Le brouillard, quand on est gosse, c’est « trop cool » ; on s’imagine qu’on est perdus, que c’est la fin du monde pour quelques heures et que les phares des autres voitures sont des vaisseaux extraterrestres. Le brouillard de Stephen King n’est, lui, pas cool du tout. Il est même plutôt mortel.

C’est ce qu’apprend à ses dépens le petit Billy, réfugié avec son père et quelques dizaines d’habitants de la ville dans un supermarché, lorsqu’au travers de la vitre du magasin, il voit revenir la moitié du corps du type qui a voulu jouer au plus malin avec le Brouillard. Un brouillard pour le moins épais, qui stimule notre inconscient et repeuple notre imaginaire de créatures cauchemardesques oubliées depuis la fin de l’enfance. Du fantastique freudien, oserait-on dire avec pédantisme. A vrai dire, du Stephen King tout craché.

En l’occurrence, ce brouillard-là « produit » véritablement des monstres insectoïdes et/ou tentaculaires, pas particulièrement haineux envers le genre humain, mais plutôt agressifs et assez bien munis pour, d’un revers de griffe, réduire en hachis tous les habitants de cette petite ville du Maine.

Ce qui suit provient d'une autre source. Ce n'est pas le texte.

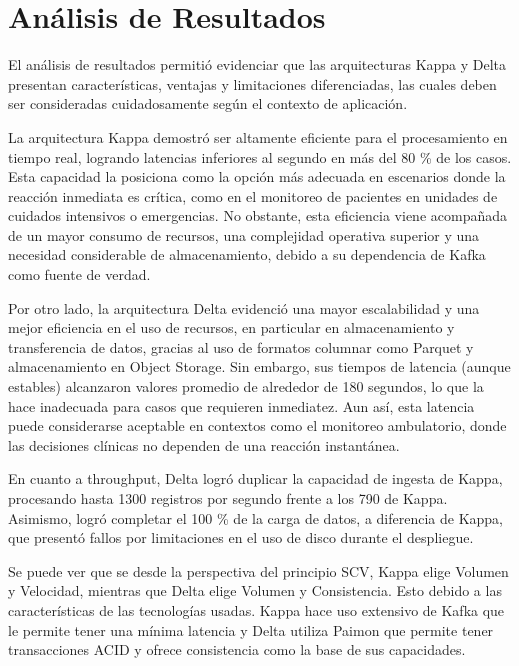 \section{Análisis de Resultados}

El análisis de resultados permitió evidenciar que las arquitecturas Kappa y Delta presentan características, 
ventajas y limitaciones diferenciadas, las cuales deben ser consideradas cuidadosamente según el contexto de aplicación. \newline

La arquitectura Kappa demostró ser altamente eficiente para el procesamiento en tiempo real, logrando latencias inferiores al segundo en más del 80 \% de los casos. 
Esta capacidad la posiciona como la opción más adecuada en escenarios donde la reacción inmediata es crítica, 
como en el monitoreo de pacientes en unidades de cuidados intensivos o emergencias. 
No obstante, esta eficiencia viene acompañada de un mayor consumo de recursos, 
una complejidad operativa superior y una necesidad considerable de almacenamiento, 
debido a su dependencia de Kafka como fuente de verdad. \newline

Por otro lado, la arquitectura Delta evidenció una mayor escalabilidad y una mejor eficiencia en el uso de recursos, 
en particular en almacenamiento y transferencia de datos, gracias al uso de formatos columnar como Parquet y almacenamiento en Object Storage. 
Sin embargo, sus tiempos de latencia (aunque estables) alcanzaron valores promedio de alrededor de 180 segundos, 
lo que la hace inadecuada para casos que requieren inmediatez. Aun así, esta latencia puede considerarse aceptable en contextos como el monitoreo ambulatorio, 
donde las decisiones clínicas no dependen de una reacción instantánea. \newline

En cuanto a throughput, Delta logró duplicar la capacidad de ingesta de Kappa, 
procesando hasta 1300 registros por segundo frente a los 790 de Kappa. 
Asimismo, logró completar el 100 \% de la carga de datos, a diferencia de Kappa, 
que presentó fallos por limitaciones en el uso de disco durante el despliegue. \newline

Se puede ver que se desde la perspectiva del principio SCV, Kappa elige Volumen y Velocidad,
mientras que Delta elige Volumen y Consistencia. Esto debido a las características de las tecnologías usadas. 
Kappa hace uso extensivo de Kafka que le permite tener una mínima latencia 
y Delta utiliza Paimon que permite tener transacciones ACID y ofrece consistencia como la base de sus capacidades.

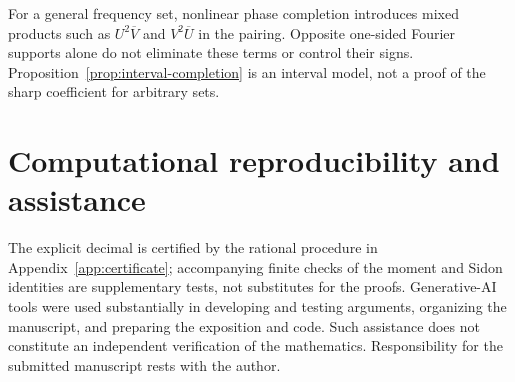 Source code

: \documentclass[11pt,reqno]{amsart}
\numberwithin{equation}{section}
\theoremstyle{definition}
\theoremstyle{remark}
\begin{document}
For a general frequency set, nonlinear phase completion introduces
mixed products such as $U^2\overline V$ and $V^2\overline U$ in the
pairing. Opposite one-sided Fourier supports alone do not eliminate
these terms or control their signs. Proposition~\ref{prop:interval-completion}
is an interval model, not a proof of the sharp coefficient for arbitrary
sets.

\section*{Computational reproducibility and assistance}
The explicit decimal is certified by the rational procedure in
Appendix~\ref{app:certificate}; accompanying finite checks of the
moment and Sidon identities are supplementary tests, not substitutes
for the proofs. Generative-AI tools were used substantially in developing
and testing arguments, organizing the manuscript, and preparing the
exposition and code. Such assistance does not constitute an independent
verification of the mathematics. Responsibility for the submitted
manuscript rests with the author.
\end{document}
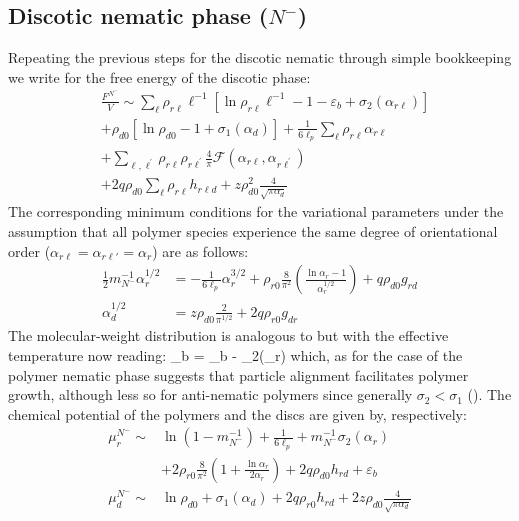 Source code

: \subsection{Discotic nematic phase ($N^{-}$)}

Repeating the previous steps for the discotic nematic through simple bookkeeping we write for the free energy of the discotic phase:
\begin{align}
   & \frac{F^{N^{-}}}{V}  \sim  \sum_{\ell }  \rho_{r \ell} \ell^{-1}  \left [ \ln \rho_{r \ell} \ell^{-1}  -1 - \varepsilon_{b}  +\sigma_{2} (\alpha_{r \ell})  \right ] \nonumber \\
   & + \rho_{d0} [ \ln \rho_{d0} -1 + \sigma_{1}(\alpha_{d})  ] + \frac{1}{6\ell_{p}} \sum_{\ell } \rho_{r \ell} \alpha_{r \ell} \nonumber \\ 
   & + \sum_{\ell,\ell^{\prime}} \rho_{r \ell} \rho_{r \ell^{\prime}} 
    \frac{4}{\pi} {\mathcal F} (\alpha_{r \ell}, \alpha_{r \ell^{\prime}}) \nonumber \\
    & + 2 q \rho_{d0} \sum_{\ell} \rho_{r \ell}  h_{r\ell d} + z \rho_{d0}^{2} \frac{4} {\sqrt{ \pi \alpha_{d}}}
\end{align}
The corresponding minimum conditions for the variational parameters under the assumption that all polymer species experience the same degree of orientational order ($\alpha_{r \ell} = \alpha_{r \ell \prime} = \alpha_{r}$) are as follows: 
\begin{align}
     \frac{1}{2} m_{N^{-}}^{-1}  \alpha_{r }^{1/2} &=  - \frac{1}{6\ell_{p}} \alpha_{r }^{3/2} +  \rho_{r0}  \frac{8}{\pi^{2}} 
    \left ( \frac{\ln  \alpha_{r} - 1}{\alpha_{r}^{1/2}} \right )   + q \rho_{d0}  g_{rd} \nonumber \\
 \alpha_{d}^{1/2} &=  z \rho_{d0} \frac{2}{\pi^{1/2}}  + 2 q \rho_{r0} g_{dr}
 \label{alphamin}
\end{align}
The molecular-weight distribution is  analogous to  but with the effective temperature now reading:
\beq
\tilde{\varepsilon}_{b} = \varepsilon_{b} - \sigma_{2}(\alpha_{r}) 
\label{tempnmin}
\eeq
which, as for the case of the polymer nematic phase suggests that particle alignment facilitates polymer growth, although less so for anti-nematic polymers since generally $\sigma_{2}  < \sigma_{1}$ ().  The chemical potential of the polymers and the discs are given by, respectively:
\begin{align}
 \mu_{r}^{N^{-}}   \sim  
& \ln ( 1 - m_{N^{-}}^{-1}) + \frac{1}{6 \ell_{p}}  +  m_{N^{-}}^{-1} \sigma_{2}(\alpha_{r})  \nonumber \\
& + 2  \rho_{r0} 
\frac{8}{\pi^{2}} \left ( 1+ \frac{\ln \alpha_{r}}{2 \alpha_{r}} \right )
+   2 q \rho_{d0}  h_{rd}
+ \varepsilon_{b} \nonumber \\
 \mu_{d}^{N^{-}}  \sim  & \ln \rho_{d0}  + \sigma_{1}(\alpha_{d})  +   2 q \rho_{r0}  
h_{rd} + 2 z \rho_{d0}  \frac{4} {\sqrt{ \pi \alpha_{d}}}
\end{align}
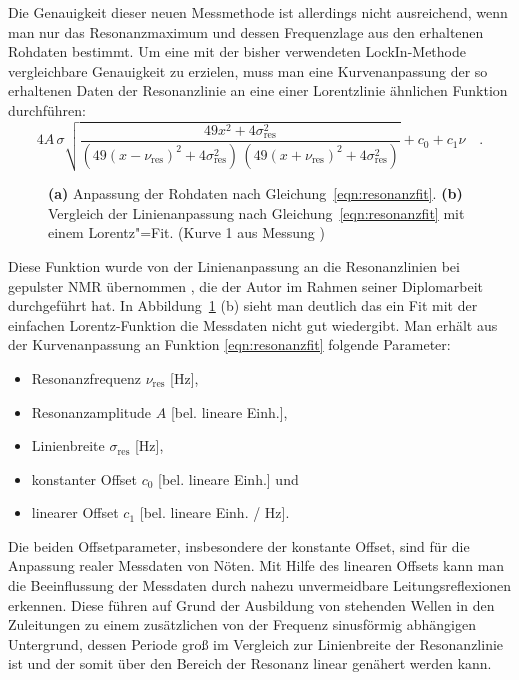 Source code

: Die Genauigkeit dieser neuen Messmethode ist allerdings nicht ausreichend, wenn man nur das Resonanzmaximum und dessen Frequenzlage aus den erhaltenen Rohdaten bestimmt. Um eine mit der bisher verwendeten LockIn-Methode vergleichbare Genauigkeit zu erzielen, muss man eine Kurvenanpassung der so erhaltenen Daten der Resonanzlinie an eine einer Lorentzlinie ähnlichen Funktion durchführen:
\begin{equation}
	4A\,\sigma\sqrt{\frac{49x^2 + 4\sigma_\text{res}^2}
	{\left(49\left(x-\nu_\text{res}\right)^2+4\sigma_\text{res}^2\right)
	\,\left(49\left(x+\nu_\text{res}\right)^2+4\sigma_\text{res}^2\right)}}
	+c_0+c_1\nu\quad.
	\label{eqn:resonanzfit}
\end{equation}
\begin{figure}[h!tbp]
	\centerline{%
	}%
	\caption[Linienanpassung an die Messdaten der Resonanzkurven]{{\bfseries (a)} Anpassung der Rohdaten nach Gleichung~\eqref{eqn:resonanzfit}. {\bfseries (b)} Vergleich der Linienanpassung nach Gleichung~\eqref{eqn:resonanzfit} mit einem Lorentz"=Fit. (Kurve 1 aus Messung )}
	\label{fig:fitvergleich}
\end{figure}
Diese Funktion wurde von der Linienanpassung an die Resonanzlinien bei gepulster NMR übernommen \cite{girgl}, die der Autor im Rahmen seiner Diplomarbeit durchgeführt hat. In Abbildung~\ref{fig:fitvergleich} (b) sieht man deutlich das ein Fit mit der einfachen Lorentz-Funktion die Messdaten nicht gut wiedergibt.
Man erhält aus der Kurvenanpassung an Funktion \eqref{eqn:resonanzfit} folgende Parameter:
\begin{itemize}
    \item Resonanzfrequenz $\nu_\text{res}$ [Hz],
    \item Resonanzamplitude $A$ [bel. lineare Einh.],
    \item Linienbreite $\sigma_\text{res}$ [Hz],
    \item konstanter Offset $c_0$ [bel. lineare Einh.] und
    \item linearer Offset $c_1$ [bel. lineare Einh. / Hz].
\end{itemize}
Die beiden Offsetparameter, insbesondere der konstante Offset, sind für die Anpassung realer Messdaten von Nöten. Mit Hilfe des linearen Offsets kann man die Beeinflussung der Messdaten durch nahezu unvermeidbare Leitungsreflexionen erkennen. Diese führen auf Grund der Ausbildung von stehenden Wellen in den Zuleitungen zu einem zusätzlichen von der Frequenz sinusförmig abhängigen Untergrund, dessen Periode groß im Vergleich zur Linienbreite der Resonanzlinie ist und der somit über den Bereich der Resonanz linear genähert werden kann.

Nul ne sait d’où viennent cette brume et ses créatures (rassurez-vous, on l’apprend bien assez tôt), mais quelques esprits rusés devinent que les militaires n’y sont pas pour rien.

Les trois quarts du film se déroulent dans le supermarché sous forme de huis clos tendu, où l’on découvre les plus vils travers de la nature humaine. Car pendant qu’une petite bande de vaillants organise la défense tant bien que mal (des sacs de croquettes pour chien en guise de barricade, on a déjà vu mieux dans l’histoire de l’art militaire), une exaltée brillamment campée par Marcia Gay Harden prêche la fin du monde et annonce le Jugement dernier, rassemblant de nouveaux adeptes heure après heure. Du genre qu’on a envie de faire taire avec le premier objet qu’on trouve. Du reste, certains ne se priveront pas. Pendant ce temps, des gens se font happer et dévorer par les monstres, d’autres se suicident, s’engueulent, s’entraident et s’entretuent. Car dans les situations désespérées, le premier prétendu coupable à être désigné est bon pour l’immolation…

D’aucuns prétendent que le héros du film est David Drayton (Thomas Jane), le père de Billy, artiste peintre plutôt beau gosse, dégourdi, paternel, intelligent et épris de justice, en un mot le type parfait, sans aspérités, attachant mais pas intéressant pour deux sous. Selon moi, le véritable héros, c’est Ollie (Toby Jones), petit épicier discret aux ressources insoupçonnées. Sous ses airs de bonhomme sympathique et serviable se cachent un meneur sans gloriole, un compère idéal, le sauveur des situations désespérées (toujours là quand on ne l’attend pas) et, surtout, un tireur hors pair. Champion de tir de l’Etat en 1994, il fait mouche à chaque fois, la grande classe.

The Mist restitue bien l’univers fantastique étrange de Stephen King, tout en restant assez sobre dans sa réalisation. S’il accuse quelques longueurs et n’en impose pas par ses effets spéciaux, il tient en haleine le spectateur qui brûle autant de connaître la nature du brouillard et des créatures que le dénouement des affrontements humains au sein même du magasin. Le discours religieux rétrograde incarné par la fondamentaliste délirante se révèle progressivement être l’un des thèmes centraux du film, parfois un peu trop. Cela dit, le balancement entre fantastique et conflit d’intérêts est maîtrisé avec talent, et le film est dans son ensemble très convaincant. La fin, relativement surprenante, cruelle, évite avec bonheur (si l’on peut dire…) un énième happy end fumeux.